» Assignment: Please find every line below that includes "image" and report how many there are. Nothing else is needed.

-------- Material to process

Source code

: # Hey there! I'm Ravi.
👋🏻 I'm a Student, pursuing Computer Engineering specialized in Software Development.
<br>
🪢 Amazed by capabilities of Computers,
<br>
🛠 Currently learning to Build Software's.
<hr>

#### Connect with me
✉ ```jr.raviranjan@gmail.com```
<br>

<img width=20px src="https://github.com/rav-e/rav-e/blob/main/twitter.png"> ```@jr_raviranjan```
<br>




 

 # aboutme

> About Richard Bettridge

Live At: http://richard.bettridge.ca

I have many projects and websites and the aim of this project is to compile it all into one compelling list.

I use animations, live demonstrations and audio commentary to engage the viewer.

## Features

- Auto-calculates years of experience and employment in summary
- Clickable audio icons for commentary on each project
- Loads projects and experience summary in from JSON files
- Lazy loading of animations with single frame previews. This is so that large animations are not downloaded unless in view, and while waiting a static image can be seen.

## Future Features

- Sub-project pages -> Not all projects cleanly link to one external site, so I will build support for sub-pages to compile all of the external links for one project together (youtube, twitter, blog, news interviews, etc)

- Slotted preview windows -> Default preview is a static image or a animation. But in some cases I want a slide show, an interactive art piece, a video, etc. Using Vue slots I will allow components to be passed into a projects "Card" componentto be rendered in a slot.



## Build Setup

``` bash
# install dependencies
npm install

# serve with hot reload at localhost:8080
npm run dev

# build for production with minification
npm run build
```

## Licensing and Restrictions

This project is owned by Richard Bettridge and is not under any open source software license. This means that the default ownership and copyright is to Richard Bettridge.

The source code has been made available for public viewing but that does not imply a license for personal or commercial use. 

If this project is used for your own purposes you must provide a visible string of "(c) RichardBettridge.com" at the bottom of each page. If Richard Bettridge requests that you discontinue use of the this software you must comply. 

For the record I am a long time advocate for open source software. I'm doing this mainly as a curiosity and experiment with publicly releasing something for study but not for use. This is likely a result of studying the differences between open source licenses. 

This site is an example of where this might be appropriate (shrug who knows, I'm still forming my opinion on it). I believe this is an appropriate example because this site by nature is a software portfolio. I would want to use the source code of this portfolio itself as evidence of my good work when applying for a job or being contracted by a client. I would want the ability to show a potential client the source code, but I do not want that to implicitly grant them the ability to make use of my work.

----------------

» Your solution: 2